Coffman told CBS4’s Howard Nathan that President Barack Obama has a tough sell ahead of him. He said he has to be convinced a U.S. military strike in Syria can prevent the Bashar Al-Assad government from using chemical weapons again.

“Well, there are no easy options,” Coffman said.

Coffman says the delay in striking Assad has wasted precious time.

“The Assad government has had all the time in the world to move their assets around so they don’t present themselves as easy targets,” he said.

Coffman is not gung-ho for a strike. Not until it’s proven to him it would not lead to a protracted military engagement. He also wonders if Assad is chased from power, what then?

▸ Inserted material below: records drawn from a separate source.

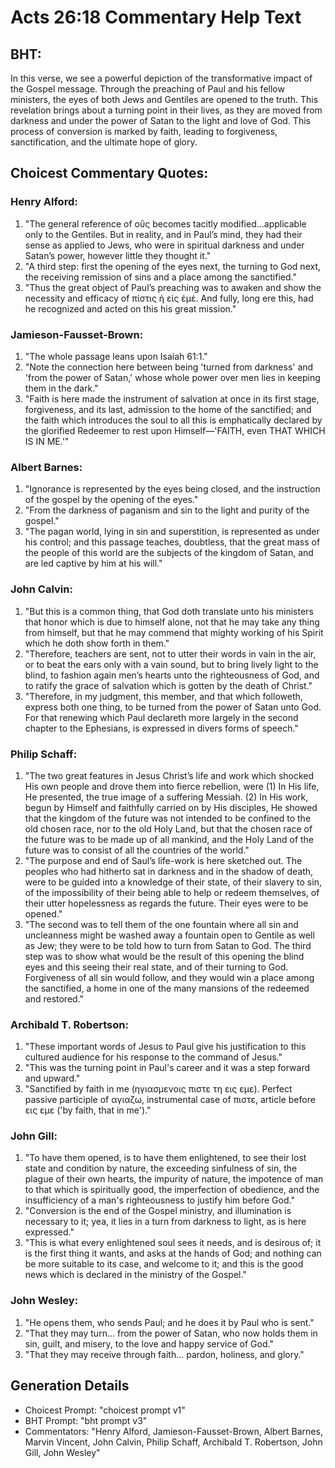 # Acts 26:18 Commentary Help Text

## BHT:
In this verse, we see a powerful depiction of the transformative impact of the Gospel message. Through the preaching of Paul and his fellow ministers, the eyes of both Jews and Gentiles are opened to the truth. This revelation brings about a turning point in their lives, as they are moved from darkness and under the power of Satan to the light and love of God. This process of conversion is marked by faith, leading to forgiveness, sanctification, and the ultimate hope of glory.

## Choicest Commentary Quotes:
### Henry Alford:
1. "The general reference of οὕς becomes tacitly modified...applicable only to the Gentiles. But in reality, and in Paul’s mind, they had their sense as applied to Jews, who were in spiritual darkness and under Satan’s power, however little they thought it." 
2. "A third step: first the opening of the eyes next, the turning to God next, the receiving remission of sins and a place among the sanctified." 
3. "Thus the great object of Paul’s preaching was to awaken and show the necessity and efficacy of πίστις ἡ εἰς ἐμέ. And fully, long ere this, had he recognized and acted on this his great mission."

### Jamieson-Fausset-Brown:
1. "The whole passage leans upon Isaiah 61:1."
2. "Note the connection here between being 'turned from darkness' and 'from the power of Satan,' whose whole power over men lies in keeping them in the dark."
3. "Faith is here made the instrument of salvation at once in its first stage, forgiveness, and its last, admission to the home of the sanctified; and the faith which introduces the soul to all this is emphatically declared by the glorified Redeemer to rest upon Himself—'FAITH, even THAT WHICH IS IN ME.'"

### Albert Barnes:
1. "Ignorance is represented by the eyes being closed, and the instruction of the gospel by the opening of the eyes."
2. "From the darkness of paganism and sin to the light and purity of the gospel."
3. "The pagan world, lying in sin and superstition, is represented as under his control; and this passage teaches, doubtless, that the great mass of the people of this world are the subjects of the kingdom of Satan, and are led captive by him at his will."

### John Calvin:
1. "But this is a common thing, that God doth translate unto his ministers that honor which is due to himself alone, not that he may take any thing from himself, but that he may commend that mighty working of his Spirit which he doth show forth in them."
2. "Therefore, teachers are sent, not to utter their words in vain in the air, or to beat the ears only with a vain sound, but to bring lively light to the blind, to fashion again men’s hearts unto the righteousness of God, and to ratify the grace of salvation which is gotten by the death of Christ."
3. "Therefore, in my judgment, this member, and that which followeth, express both one thing, to be turned from the power of Satan unto God. For that renewing which Paul declareth more largely in the second chapter to the Ephesians, is expressed in divers forms of speech."

### Philip Schaff:
1. "The two great features in Jesus Christ’s life and work which shocked His own people and drove them into fierce rebellion, were (1) In His life, He presented, the true image of a suffering Messiah. (2) In His work, begun by Himself and faithfully carried on by His disciples, He showed that the kingdom of the future was not intended to be confined to the old chosen race, nor to the old Holy Land, but that the chosen race of the future was to be made up of all mankind, and the Holy Land of the future was to consist of all the countries of the world."
2. "The purpose and end of Saul’s life-work is here sketched out. The peoples who had hitherto sat in darkness and in the shadow of death, were to be guided into a knowledge of their state, of their slavery to sin, of the impossibility of their being able to help or redeem themselves, of their utter hopelessness as regards the future. Their eyes were to be opened."
3. "The second was to tell them of the one fountain where all sin and uncleanness might be washed away a fountain open to Gentile as well as Jew; they were to be told how to turn from Satan to God. The third step was to show what would be the result of this opening the blind eyes and this seeing their real state, and of their turning to God. Forgiveness of all sin would follow, and they would win a place among the sanctified, a home in one of the many mansions of the redeemed and restored."

### Archibald T. Robertson:
1. "These important words of Jesus to Paul give his justification to this cultured audience for his response to the command of Jesus."
2. "This was the turning point in Paul's career and it was a step forward and upward."
3. "Sanctified by faith in me (ηγιασμενοις πιστε τη εις εμε). Perfect passive participle of αγιαζω, instrumental case of πιστε, article before εις εμε ('by faith, that in me')."

### John Gill:
1. "To have them opened, is to have them enlightened, to see their lost state and condition by nature, the exceeding sinfulness of sin, the plague of their own hearts, the impurity of nature, the impotence of man to that which is spiritually good, the imperfection of obedience, and the insufficiency of a man's righteousness to justify him before God."
2. "Conversion is the end of the Gospel ministry, and illumination is necessary to it; yea, it lies in a turn from darkness to light, as is here expressed."
3. "This is what every enlightened soul sees it needs, and is desirous of; it is the first thing it wants, and asks at the hands of God; and nothing can be more suitable to its case, and welcome to it; and this is the good news which is declared in the ministry of the Gospel."

### John Wesley:
1. "He opens them, who sends Paul; and he does it by Paul who is sent."
2. "That they may turn... from the power of Satan, who now holds them in sin, guilt, and misery, to the love and happy service of God."
3. "That they may receive through faith... pardon, holiness, and glory."


## Generation Details
- Choicest Prompt: "choicest prompt v1"
- BHT Prompt: "bht prompt v3"
- Commentators: "Henry Alford, Jamieson-Fausset-Brown, Albert Barnes, Marvin Vincent, John Calvin, Philip Schaff, Archibald T. Robertson, John Gill, John Wesley"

“I’m not sure there are any really good guys out there, that in a vacuum of power it is certainly possible that an al Qaeda-linked organization could surface in its place,” he said.

That’s a concern University of Denver’s Associate Director of Middle East Studies Danny Postel has been monitoring.

“On the ground what you see is a very small presence. The actual numbers of the foreign Jihadi numbers are much smaller, but they’re disproportionately influential. They’re some of the best groups, and so it’s a very murky question,” Postel said.

Postel co-authored a new book “The Syria Dilemma.”

“There are about maybe eight, nine, 10 different positions in the book arguing for intervention, against intervention,” he said.

His favorite idea is creating a safe zone for civilians.

“The key thing is not intervening to topple regimes; it’s intervening to protect civilians,” Postel said.

Postel said Obama has not yet shown Congress the smoking gun that proves Assad is behind the chemical attack. He argues a much stronger case for intervening, somehow, is the 100,000 dead, or crimes against humanity committed by the Assad regime.

Congress votes on an attack Sept. 9.